Sure love to but I'd have to 1031 into more high priced property.

I do not know the details of your particular asset and personal situation, (including net equity, risk tolerance, etc.)

However... If you are interested in protecting your equity now that the market has given it to you...

You could exchange into a more stable "type" of real Estate. True, if you stay on the residential single family residence type your risk exposure changes little. On the other hand you could consider something more in line of "commercial real estate"

At 800K value I imagine there must be some interesting equity level to work with. This equity could be put to work in a commercial or industrial building, perhaps even a different geographical location (somewhere you would not mind travelling to and possibly of lesser general values). The main element would be to switch to the above referenced "commercial" type real estate.

Industrial buildings are far more stable in their valuations and they are far more reliable and capable of ditributing risk amongst more tenants. (example a 3 or 4 unit building).

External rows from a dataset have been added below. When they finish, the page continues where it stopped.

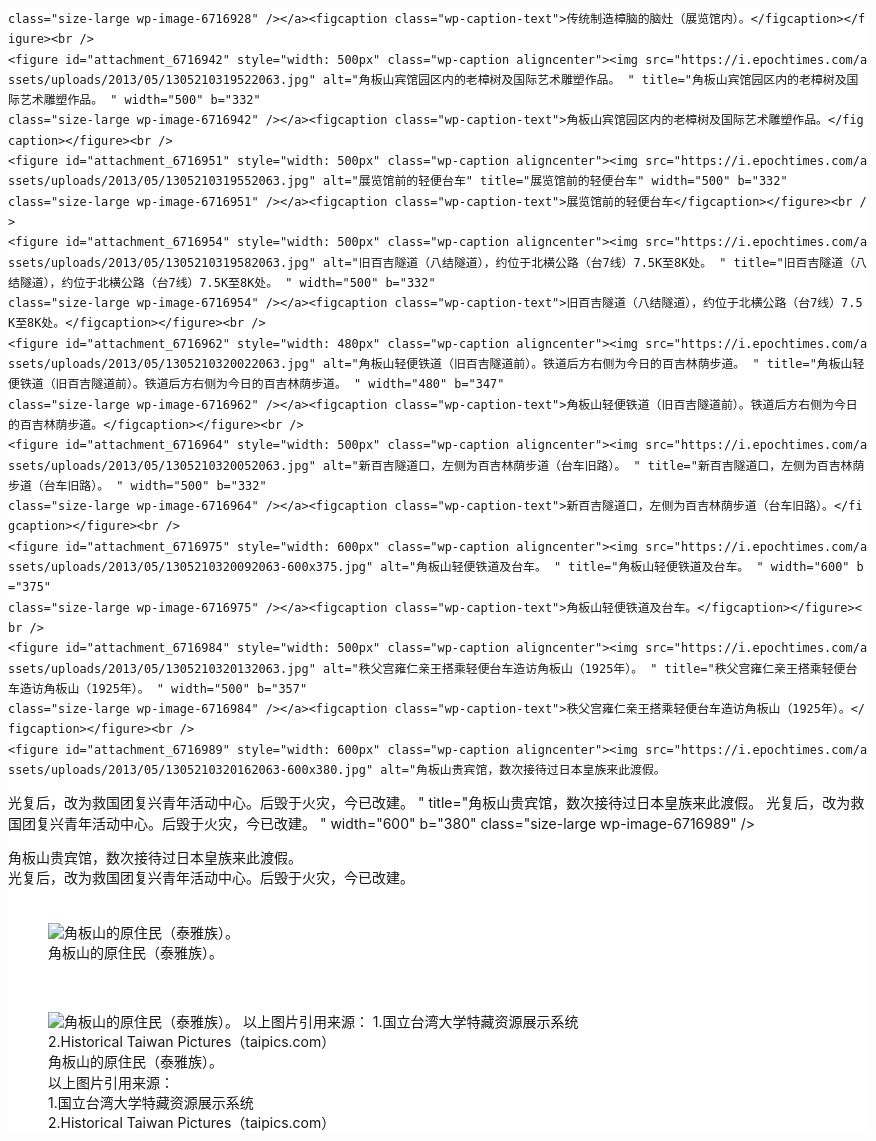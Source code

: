 	class="size-large wp-image-6716928" /></a><figcaption class="wp-caption-text">传统制造樟脑的脑灶（展览馆内）。</figcaption></figure><br />
	<figure id="attachment_6716942" style="width: 500px" class="wp-caption aligncenter"><img src="https://i.epochtimes.com/assets/uploads/2013/05/1305210319522063.jpg" alt="角板山宾馆园区内的老樟树及国际艺术雕塑作品。 " title="角板山宾馆园区内的老樟树及国际艺术雕塑作品。 " width="500" b="332"
	class="size-large wp-image-6716942" /></a><figcaption class="wp-caption-text">角板山宾馆园区内的老樟树及国际艺术雕塑作品。</figcaption></figure><br />
	<figure id="attachment_6716951" style="width: 500px" class="wp-caption aligncenter"><img src="https://i.epochtimes.com/assets/uploads/2013/05/1305210319552063.jpg" alt="展览馆前的轻便台车" title="展览馆前的轻便台车" width="500" b="332"
	class="size-large wp-image-6716951" /></a><figcaption class="wp-caption-text">展览馆前的轻便台车</figcaption></figure><br />
	<figure id="attachment_6716954" style="width: 500px" class="wp-caption aligncenter"><img src="https://i.epochtimes.com/assets/uploads/2013/05/1305210319582063.jpg" alt="旧百吉隧道（八结隧道），约位于北横公路（台7线）7.5K至8K处。 " title="旧百吉隧道（八结隧道），约位于北横公路（台7线）7.5K至8K处。 " width="500" b="332"
	class="size-large wp-image-6716954" /></a><figcaption class="wp-caption-text">旧百吉隧道（八结隧道），约位于北横公路（台7线）7.5K至8K处。</figcaption></figure><br />
	<figure id="attachment_6716962" style="width: 480px" class="wp-caption aligncenter"><img src="https://i.epochtimes.com/assets/uploads/2013/05/1305210320022063.jpg" alt="角板山轻便铁道（旧百吉隧道前）。铁道后方右侧为今日的百吉林荫步道。 " title="角板山轻便铁道（旧百吉隧道前）。铁道后方右侧为今日的百吉林荫步道。 " width="480" b="347"
	class="size-large wp-image-6716962" /></a><figcaption class="wp-caption-text">角板山轻便铁道（旧百吉隧道前）。铁道后方右侧为今日的百吉林荫步道。</figcaption></figure><br />
	<figure id="attachment_6716964" style="width: 500px" class="wp-caption aligncenter"><img src="https://i.epochtimes.com/assets/uploads/2013/05/1305210320052063.jpg" alt="新百吉隧道口，左侧为百吉林荫步道（台车旧路）。 " title="新百吉隧道口，左侧为百吉林荫步道（台车旧路）。 " width="500" b="332"
	class="size-large wp-image-6716964" /></a><figcaption class="wp-caption-text">新百吉隧道口，左侧为百吉林荫步道（台车旧路）。</figcaption></figure><br />
	<figure id="attachment_6716975" style="width: 600px" class="wp-caption aligncenter"><img src="https://i.epochtimes.com/assets/uploads/2013/05/1305210320092063-600x375.jpg" alt="角板山轻便铁道及台车。 " title="角板山轻便铁道及台车。 " width="600" b="375"
	class="size-large wp-image-6716975" /></a><figcaption class="wp-caption-text">角板山轻便铁道及台车。</figcaption></figure><br />
	<figure id="attachment_6716984" style="width: 500px" class="wp-caption aligncenter"><img src="https://i.epochtimes.com/assets/uploads/2013/05/1305210320132063.jpg" alt="秩父宫雍仁亲王搭乘轻便台车造访角板山（1925年）。 " title="秩父宫雍仁亲王搭乘轻便台车造访角板山（1925年）。 " width="500" b="357"
	class="size-large wp-image-6716984" /></a><figcaption class="wp-caption-text">秩父宫雍仁亲王搭乘轻便台车造访角板山（1925年）。</figcaption></figure><br />
	<figure id="attachment_6716989" style="width: 600px" class="wp-caption aligncenter"><img src="https://i.epochtimes.com/assets/uploads/2013/05/1305210320162063-600x380.jpg" alt="角板山贵宾馆，数次接待过日本皇族来此渡假。
光复后，改为救国团复兴青年活动中心。后毁于火灾，今已改建。 " title="角板山贵宾馆，数次接待过日本皇族来此渡假。
光复后，改为救国团复兴青年活动中心。后毁于火灾，今已改建。 " width="600" b="380"
	class="size-large wp-image-6716989" /></a><figcaption class="wp-caption-text">角板山贵宾馆，数次接待过日本皇族来此渡假。<br />
光复后，改为救国团复兴青年活动中心。后毁于火灾，今已改建。</figcaption></figure><br />
	<figure id="attachment_6717001" style="width: 600px" class="wp-caption aligncenter"><img src="https://i.epochtimes.com/assets/uploads/2013/05/1305210320192063-600x385.jpg" alt="角板山的原住民（泰雅族）。" title="角板山的原住民（泰雅族）。" width="600" b="385"
	class="size-large wp-image-6717001" /></a><figcaption class="wp-caption-text">角板山的原住民（泰雅族）。</figcaption></figure><br />
	<figure id="attachment_6717009" style="width: 600px" class="wp-caption aligncenter"><img src="https://i.epochtimes.com/assets/uploads/2013/05/1305210320232063-600x380.jpg" alt="角板山的原住民（泰雅族）。
以上图片引用来源：
1.国立台湾大学特藏资源展示系统
2.Historical Taiwan Pictures（taipics.com）" title="角板山的原住民（泰雅族）。
以上图片引用来源：
1.国立台湾大学特藏资源展示系统
2.Historical Taiwan Pictures（taipics.com）" width="600" b="380"
	class="size-large wp-image-6717009" /></a><figcaption class="wp-caption-text">角板山的原住民（泰雅族）。<br />
以上图片引用来源：<br />
1.国立台湾大学特藏资源展示系统<br />
2.Historical Taiwan Pictures（taipics.com）</figcaption></figure></p>
<p>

In general, these buildings are valued based on capitalization rates used based on NET income (after expenses) and in most cases the income is based on triple net (nnn) leases. (meaning, the lessee pays all your operational expenses in the building on a pro-rata basis).

Yes, you need more knowledge in commercial real estate than your regular second home investment. I have no idea of your knowledge or interest in learning (or lack thereof) of commercial real estate.

The point here is that now that the market created some equity for you, there are ways to diversify and protect such equity rather than just leave it exposed to the gyrations of the residential market. [and waiting, in wailing & complaining mode for the "next" market crash]

Much depends on your desire to participate more actively in the business of commercial real estate where you have a little more control over the destiny of your equity, rather than being another dinghy boat at the mercy of the waves of the sometimes wild (and highly emotional) residential market...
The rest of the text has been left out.